(What you need to do): Pictures do not belong in the copy, so please give every entry below again exactly.

(Entries supplied):

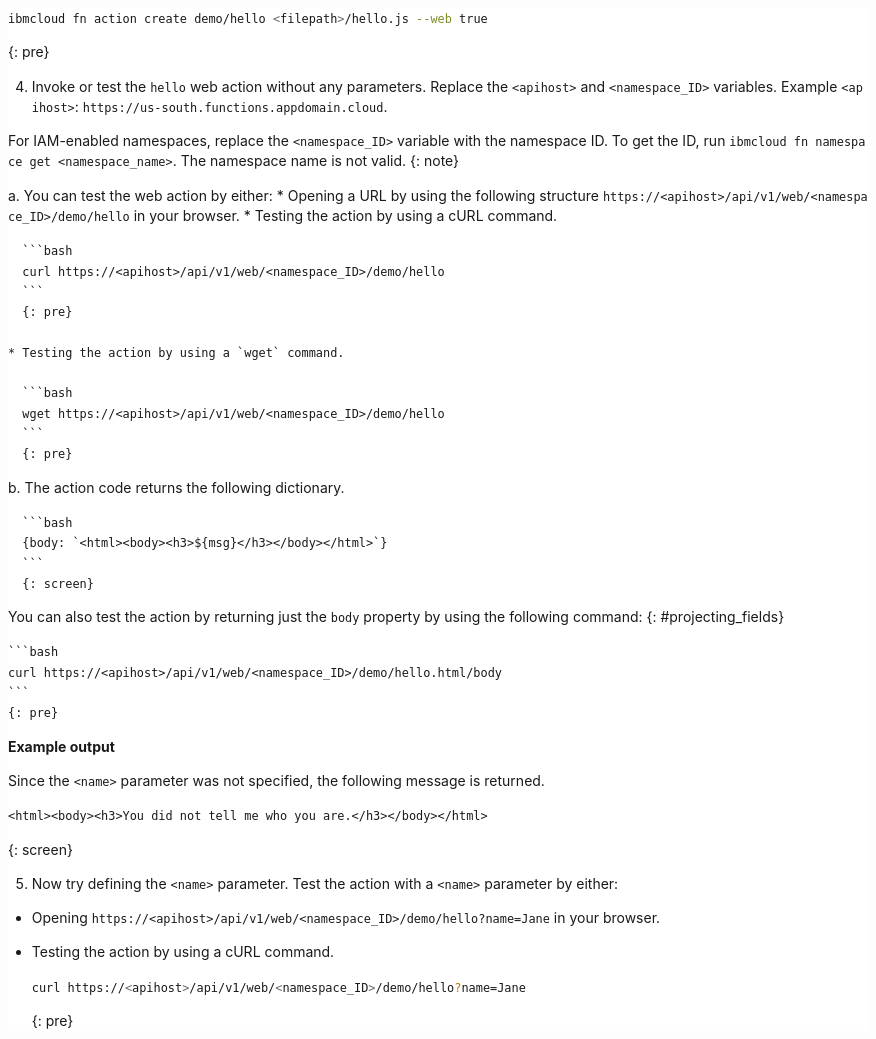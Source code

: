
   ```bash
  ibmcloud fn action create demo/hello <filepath>/hello.js --web true
  ```
  {: pre}

4. Invoke or test the `hello` web action without any parameters. Replace the `<apihost>` and `<namespace_ID>` variables. Example `<apihost>`: `https://us-south.functions.appdomain.cloud`.

  For IAM-enabled namespaces, replace the `<namespace_ID>` variable with the namespace ID. To get the ID, run `ibmcloud fn namespace get <namespace_name>`. The namespace name is not valid.
  {: note}

  a. You can test the web action by either: 
    * Opening a URL by using the following structure `https://<apihost>/api/v1/web/<namespace_ID>/demo/hello` in your browser.
    * Testing the action by using a cURL command.
    
      ```bash
      curl https://<apihost>/api/v1/web/<namespace_ID>/demo/hello
      ```
      {: pre}

    * Testing the action by using a `wget` command.  
    
      ```bash
      wget https://<apihost>/api/v1/web/<namespace_ID>/demo/hello
      ```
      {: pre}

  b. The action code returns the following dictionary.
  
      ```bash
      {body: `<html><body><h3>${msg}</h3></body></html>`}
      ```
      {: screen}
  
  You can also test the action by returning just the `body` property by using the following command:
  {: #projecting_fields}

    ```bash
    curl https://<apihost>/api/v1/web/<namespace_ID>/demo/hello.html/body
    ```
    {: pre}

   **Example output**

   Since the `<name>` parameter was not specified, the following message is returned.
    
   ```
   <html><body><h3>You did not tell me who you are.</h3></body></html>
   ```
   {: screen}

5. Now try defining the `<name>` parameter. Test the action with a `<name>` parameter by either:
  
  * Opening `https://<apihost>/api/v1/web/<namespace_ID>/demo/hello?name=Jane` in your browser.
  
  * Testing the action by using a cURL command.

    ```bash
    curl https://<apihost>/api/v1/web/<namespace_ID>/demo/hello?name=Jane
    ```
    {: pre}
  
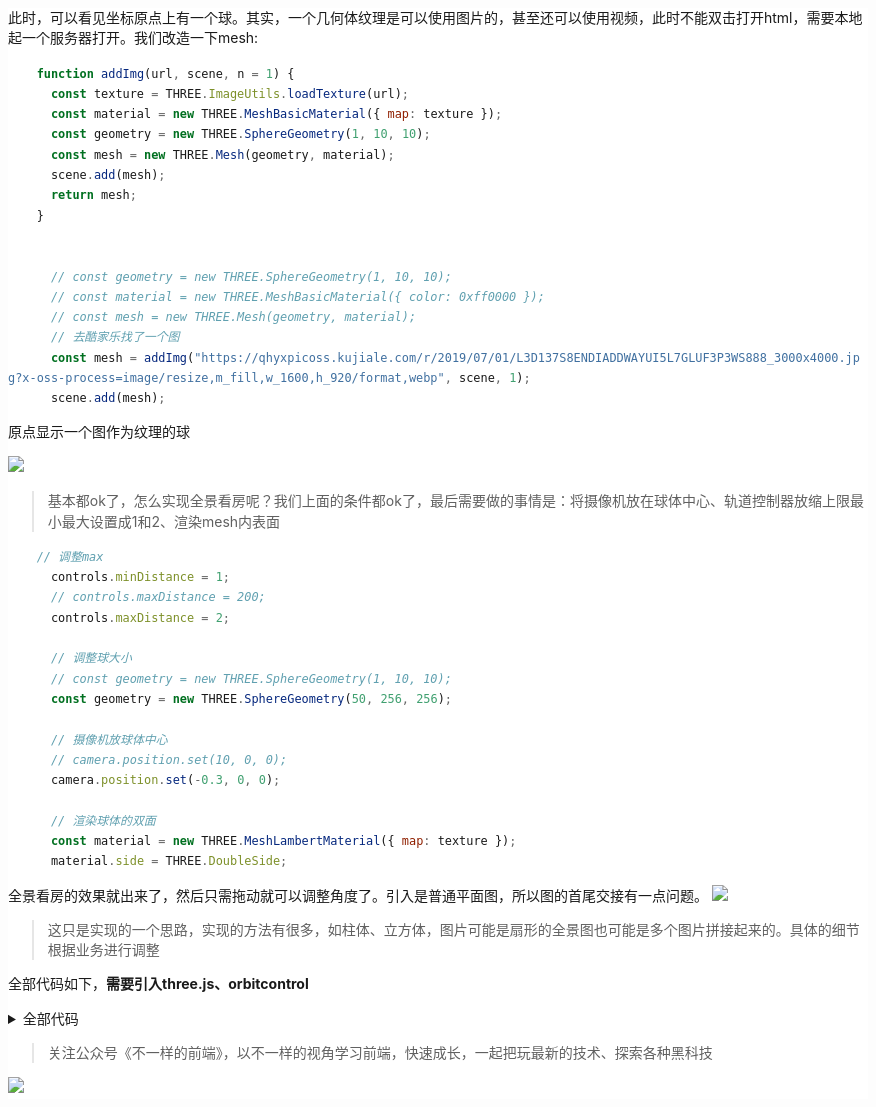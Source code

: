 此时，可以看见坐标原点上有一个球。其实，一个几何体纹理是可以使用图片的，甚至还可以使用视频，此时不能双击打开html，需要本地起一个服务器打开。我们改造一下mesh:
```js
    function addImg(url, scene, n = 1) {
      const texture = THREE.ImageUtils.loadTexture(url);
      const material = new THREE.MeshBasicMaterial({ map: texture });
      const geometry = new THREE.SphereGeometry(1, 10, 10);
      const mesh = new THREE.Mesh(geometry, material);
      scene.add(mesh);
      return mesh;
    }
    
    
      // const geometry = new THREE.SphereGeometry(1, 10, 10);
      // const material = new THREE.MeshBasicMaterial({ color: 0xff0000 });
      // const mesh = new THREE.Mesh(geometry, material);
      // 去酷家乐找了一个图
      const mesh = addImg("https://qhyxpicoss.kujiale.com/r/2019/07/01/L3D137S8ENDIADDWAYUI5L7GLUF3P3WS888_3000x4000.jpg?x-oss-process=image/resize,m_fill,w_1600,h_920/format,webp", scene, 1); 
      scene.add(mesh);
```
原点显示一个图作为纹理的球

![](https://user-gold-cdn.xitu.io/2019/8/18/16ca38ba36e51165?w=326&h=224&f=png&s=14594)

> 基本都ok了，怎么实现全景看房呢？我们上面的条件都ok了，最后需要做的事情是：将摄像机放在球体中心、轨道控制器放缩上限最小最大设置成1和2、渲染mesh内表面

```js
    // 调整max
      controls.minDistance = 1;
      // controls.maxDistance = 200;
      controls.maxDistance = 2;
      
      // 调整球大小
      // const geometry = new THREE.SphereGeometry(1, 10, 10);
      const geometry = new THREE.SphereGeometry(50, 256, 256);
      
      // 摄像机放球体中心
      // camera.position.set(10, 0, 0);
      camera.position.set(-0.3, 0, 0);
      
      // 渲染球体的双面
      const material = new THREE.MeshLambertMaterial({ map: texture });
      material.side = THREE.DoubleSide;
```

全景看房的效果就出来了，然后只需拖动就可以调整角度了。引入是普通平面图，所以图的首尾交接有一点问题。
![](https://user-gold-cdn.xitu.io/2019/8/18/16ca392a3d0351f5?w=1822&h=1296&f=png&s=2325635)

> 这只是实现的一个思路，实现的方法有很多，如柱体、立方体，图片可能是扇形的全景图也可能是多个图片拼接起来的。具体的细节根据业务进行调整

全部代码如下，**需要引入three.js、orbitcontrol**
<details><summary>全部代码</summary></details>



> 关注公众号《不一样的前端》，以不一样的视角学习前端，快速成长，一起把玩最新的技术、探索各种黑科技

![](https://user-gold-cdn.xitu.io/2019/7/17/16bfbc918deb438e?w=258&h=258&f=jpeg&s=26192)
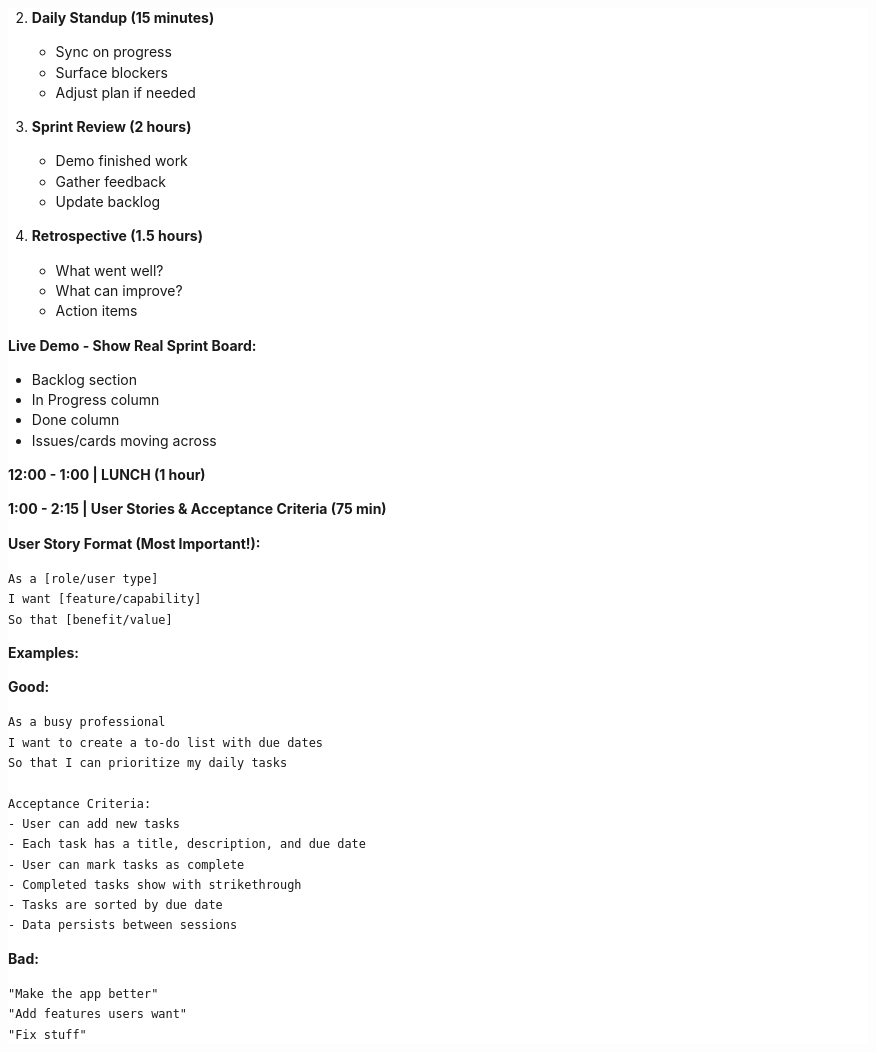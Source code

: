 2. **Daily Standup (15 minutes)**
   - Sync on progress
   - Surface blockers
   - Adjust plan if needed

3. **Sprint Review (2 hours)**
   - Demo finished work
   - Gather feedback
   - Update backlog

4. **Retrospective (1.5 hours)**
   - What went well?
   - What can improve?
   - Action items

**Live Demo - Show Real Sprint Board:**
- Backlog section
- In Progress column
- Done column
- Issues/cards moving across

**12:00 - 1:00 | LUNCH (1 hour)**

**1:00 - 2:15 | User Stories & Acceptance Criteria (75 min)**

**User Story Format (Most Important!):**

```
As a [role/user type]
I want [feature/capability]
So that [benefit/value]
```

**Examples:**

**Good:**
```
As a busy professional
I want to create a to-do list with due dates
So that I can prioritize my daily tasks

Acceptance Criteria:
- User can add new tasks
- Each task has a title, description, and due date
- User can mark tasks as complete
- Completed tasks show with strikethrough
- Tasks are sorted by due date
- Data persists between sessions
```

**Bad:**
```
"Make the app better"
"Add features users want"
"Fix stuff"
```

(Answer to the problem):
Source code

:
   ```bash
  ibmcloud fn action create demo/hello <filepath>/hello.js --web true
  ```
  {: pre}

4. Invoke or test the `hello` web action without any parameters. Replace the `<apihost>` and `<namespace_ID>` variables. Example `<apihost>`: `https://us-south.functions.appdomain.cloud`.

  For IAM-enabled namespaces, replace the `<namespace_ID>` variable with the namespace ID. To get the ID, run `ibmcloud fn namespace get <namespace_name>`. The namespace name is not valid.
  {: note}

  a. You can test the web action by either: 
    * Opening a URL by using the following structure `https://<apihost>/api/v1/web/<namespace_ID>/demo/hello` in your browser.
    * Testing the action by using a cURL command.
    
      ```bash
      curl https://<apihost>/api/v1/web/<namespace_ID>/demo/hello
      ```
      {: pre}

    * Testing the action by using a `wget` command.  
    
      ```bash
      wget https://<apihost>/api/v1/web/<namespace_ID>/demo/hello
      ```
      {: pre}

  b. The action code returns the following dictionary.
  
      ```bash
      {body: `<html><body><h3>${msg}</h3></body></html>`}
      ```
      {: screen}
  
  You can also test the action by returning just the `body` property by using the following command:
  {: #projecting_fields}

    ```bash
    curl https://<apihost>/api/v1/web/<namespace_ID>/demo/hello.html/body
    ```
    {: pre}

   **Example output**

   Since the `<name>` parameter was not specified, the following message is returned.
    
   ```
   <html><body><h3>You did not tell me who you are.</h3></body></html>
   ```
   {: screen}

5. Now try defining the `<name>` parameter. Test the action with a `<name>` parameter by either:
  
  * Opening `https://<apihost>/api/v1/web/<namespace_ID>/demo/hello?name=Jane` in your browser.
  
  * Testing the action by using a cURL command.

    ```bash
    curl https://<apihost>/api/v1/web/<namespace_ID>/demo/hello?name=Jane
    ```
    {: pre}
  
Source code

: 此时，可以看见坐标原点上有一个球。其实，一个几何体纹理是可以使用图片的，甚至还可以使用视频，此时不能双击打开html，需要本地起一个服务器打开。我们改造一下mesh:
```js
    function addImg(url, scene, n = 1) {
      const texture = THREE.ImageUtils.loadTexture(url);
      const material = new THREE.MeshBasicMaterial({ map: texture });
      const geometry = new THREE.SphereGeometry(1, 10, 10);
      const mesh = new THREE.Mesh(geometry, material);
      scene.add(mesh);
      return mesh;
    }
    
    
      // const geometry = new THREE.SphereGeometry(1, 10, 10);
      // const material = new THREE.MeshBasicMaterial({ color: 0xff0000 });
      // const mesh = new THREE.Mesh(geometry, material);
      // 去酷家乐找了一个图
      const mesh = addImg("https://qhyxpicoss.kujiale.com/r/2019/07/01/L3D137S8ENDIADDWAYUI5L7GLUF3P3WS888_3000x4000.jpg?x-oss-process=image/resize,m_fill,w_1600,h_920/format,webp", scene, 1); 
      scene.add(mesh);
```
原点显示一个图作为纹理的球

![](https://user-gold-cdn.xitu.io/2019/8/18/16ca38ba36e51165?w=326&h=224&f=png&s=14594)

> 基本都ok了，怎么实现全景看房呢？我们上面的条件都ok了，最后需要做的事情是：将摄像机放在球体中心、轨道控制器放缩上限最小最大设置成1和2、渲染mesh内表面

```js
    // 调整max
      controls.minDistance = 1;
      // controls.maxDistance = 200;
      controls.maxDistance = 2;
      
      // 调整球大小
      // const geometry = new THREE.SphereGeometry(1, 10, 10);
      const geometry = new THREE.SphereGeometry(50, 256, 256);
      
      // 摄像机放球体中心
      // camera.position.set(10, 0, 0);
      camera.position.set(-0.3, 0, 0);
      
      // 渲染球体的双面
      const material = new THREE.MeshLambertMaterial({ map: texture });
      material.side = THREE.DoubleSide;
```

全景看房的效果就出来了，然后只需拖动就可以调整角度了。引入是普通平面图，所以图的首尾交接有一点问题。
![](https://user-gold-cdn.xitu.io/2019/8/18/16ca392a3d0351f5?w=1822&h=1296&f=png&s=2325635)

> 这只是实现的一个思路，实现的方法有很多，如柱体、立方体，图片可能是扇形的全景图也可能是多个图片拼接起来的。具体的细节根据业务进行调整

全部代码如下，**需要引入three.js、orbitcontrol**
<details><summary>全部代码</summary></details>



> 关注公众号《不一样的前端》，以不一样的视角学习前端，快速成长，一起把玩最新的技术、探索各种黑科技

![](https://user-gold-cdn.xitu.io/2019/7/17/16bfbc918deb438e?w=258&h=258&f=jpeg&s=26192)
Source code

: 2. **Daily Standup (15 minutes)**
   - Sync on progress
   - Surface blockers
   - Adjust plan if needed

3. **Sprint Review (2 hours)**
   - Demo finished work
   - Gather feedback
   - Update backlog

4. **Retrospective (1.5 hours)**
   - What went well?
   - What can improve?
   - Action items

**Live Demo - Show Real Sprint Board:**
- Backlog section
- In Progress column
- Done column
- Issues/cards moving across

**12:00 - 1:00 | LUNCH (1 hour)**

**1:00 - 2:15 | User Stories & Acceptance Criteria (75 min)**

**User Story Format (Most Important!):**

```
As a [role/user type]
I want [feature/capability]
So that [benefit/value]
```

**Examples:**

**Good:**
```
As a busy professional
I want to create a to-do list with due dates
So that I can prioritize my daily tasks

Acceptance Criteria:
- User can add new tasks
- Each task has a title, description, and due date
- User can mark tasks as complete
- Completed tasks show with strikethrough
- Tasks are sorted by due date
- Data persists between sessions
```

**Bad:**
```
"Make the app better"
"Add features users want"
"Fix stuff"
```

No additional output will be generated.